------ Given data

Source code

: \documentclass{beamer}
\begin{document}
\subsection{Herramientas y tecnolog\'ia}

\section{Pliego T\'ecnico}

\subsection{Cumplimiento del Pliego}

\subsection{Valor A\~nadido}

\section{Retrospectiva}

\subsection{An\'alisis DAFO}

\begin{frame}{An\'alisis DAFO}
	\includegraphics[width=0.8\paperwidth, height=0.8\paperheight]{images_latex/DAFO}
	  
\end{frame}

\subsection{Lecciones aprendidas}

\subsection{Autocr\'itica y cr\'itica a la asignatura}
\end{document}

------------

- What you have to do: Set the data down again in full. Keep it exact.

- Output below:
Source code

: \documentclass{beamer}
\begin{document}
\subsection{Herramientas y tecnolog\'ia}

\section{Pliego T\'ecnico}

\subsection{Cumplimiento del Pliego}

\subsection{Valor A\~nadido}

\section{Retrospectiva}

\subsection{An\'alisis DAFO}

\begin{frame}{An\'alisis DAFO}
	\includegraphics[width=0.8\paperwidth, height=0.8\paperheight]{images_latex/DAFO}
	  
\end{frame}

\subsection{Lecciones aprendidas}

\subsection{Autocr\'itica y cr\'itica a la asignatura}
\end{document}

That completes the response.